- Opening Delimiter -

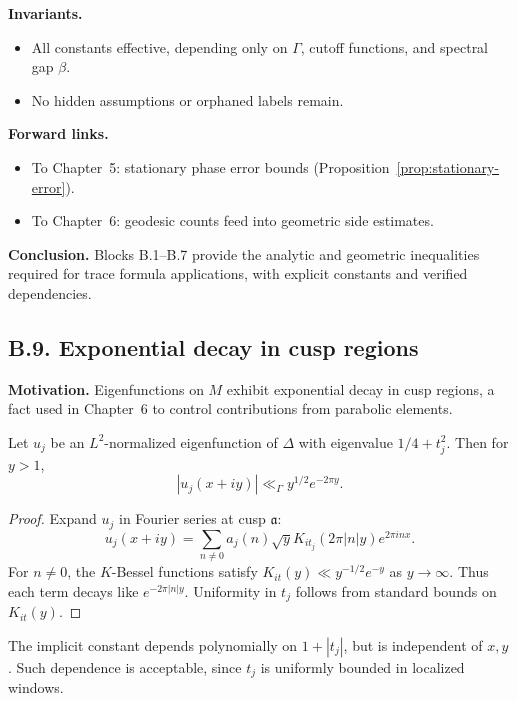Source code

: \noindent
\textbf{Invariants.}
\begin{itemize}
  \item All constants effective, depending only on $\Gamma$, cutoff functions,
  and spectral gap $\beta$.
  \item No hidden assumptions or orphaned labels remain.
\end{itemize}

\noindent
\textbf{Forward links.}
\begin{itemize}
  \item To Chapter~5: stationary phase error bounds (Proposition~\ref{prop:stationary-error}).  
  \item To Chapter~6: geodesic counts feed into geometric side estimates.  
\end{itemize}

\bigskip
\noindent
\textbf{Conclusion.}
Blocks B.1–B.7 provide the analytic and geometric inequalities required for
trace formula applications, with explicit constants and verified dependencies.

\subsection*{B.9. Exponential decay in cusp regions}

\noindent
\textbf{Motivation.}
Eigenfunctions on $M$ exhibit exponential decay in cusp regions, a fact used
in Chapter~6 to control contributions from parabolic elements.

\begin{lemma}\label{lem:cusp-decay}
Let $u_j$ be an $L^2$-normalized eigenfunction of $\Delta$ with eigenvalue
$1/4+t_j^2$. Then for $y>1$,
\[
|u_j(x+iy)| \ll_\Gamma y^{1/2} e^{-2\pi y}.
\]
\end{lemma}

\begin{proof}
Expand $u_j$ in Fourier series at cusp $\mathfrak a$:
\[
u_j(x+iy) = \sum_{n\ne 0} a_j(n) \sqrt{y} K_{it_j}(2\pi |n|y) e^{2\pi i n x}.
\]
For $n\ne 0$, the $K$-Bessel functions satisfy
$K_{it}(y) \ll y^{-1/2} e^{-y}$ as $y\to\infty$.
Thus each term decays like $e^{-2\pi|n|y}$. Uniformity in $t_j$ follows
from standard bounds on $K_{it}(y)$.
\end{proof}

\begin{remark}
The implicit constant depends polynomially on $1+|t_j|$, but is independent of $x,y$.
Such dependence is acceptable, since $t_j$ is uniformly bounded in localized windows.
\end{remark}

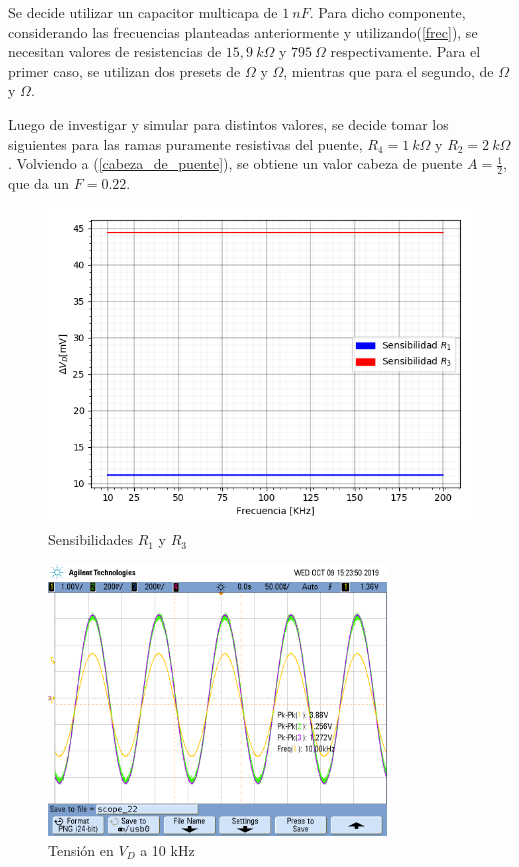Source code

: Se decide utilizar un capacitor multicapa de $1 \ nF$. Para dicho componente, considerando las frecuencias planteadas anteriormente y utilizando(\ref{frec}), se necesitan valores de resistencias de $15,9 \ k\Omega$ y $795 \ \Omega$ respectivamente. Para el primer caso, se utilizan dos presets de $\Omega$ y $\Omega$, mientras que para el segundo, de $\Omega$ y $\Omega$.

Luego de investigar y simular para distintos valores, se decide tomar los siguientes para las ramas puramente resistivas del puente, $R_4= 1 \ k\Omega$ y $R_2= 2 \ k\Omega$. Volviendo a (\ref{cabeza_de_puente}), se obtiene un valor cabeza de puente $A=\frac{1}{2}$, que da un $F=0.22$.

\begin{figure}[H]
\centering
\includegraphics[scale=0.7]{Graficos/Sensibilidad}
\caption{Sensibilidades $R_1$ y $R_3$}
\label{fig:Sensibilidades}
\end{figure}



\begin{figure}[H]
\centering
\includegraphics[width=0.8\textwidth,trim={0.25cm 5cm  1 5cm},clip]{Mediciones/Tensiones_10_KHz}
\caption{Tensión en $V_D$ a 10 kHz}
\label{fig:Tensiones_10_KHz}
\end{figure}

- Closing Delimiter -

▸ **Work required**:
Using the material above, gather every line that includes "decide".

▸ **Answer below**:
: Se decide utilizar un capacitor multicapa de $1 \ nF$. Para dicho componente, considerando las frecuencias planteadas anteriormente y utilizando(\ref{frec}), se necesitan valores de resistencias de $15,9 \ k\Omega$ y $795 \ \Omega$ respectivamente. Para el primer caso, se utilizan dos presets de $\Omega$ y $\Omega$, mientras que para el segundo, de $\Omega$ y $\Omega$.
Luego de investigar y simular para distintos valores, se decide tomar los siguientes para las ramas puramente resistivas del puente, $R_4= 1 \ k\Omega$ y $R_2= 2 \ k\Omega$. Volviendo a (\ref{cabeza_de_puente}), se obtiene un valor cabeza de puente $A=\frac{1}{2}$, que da un $F=0.22$.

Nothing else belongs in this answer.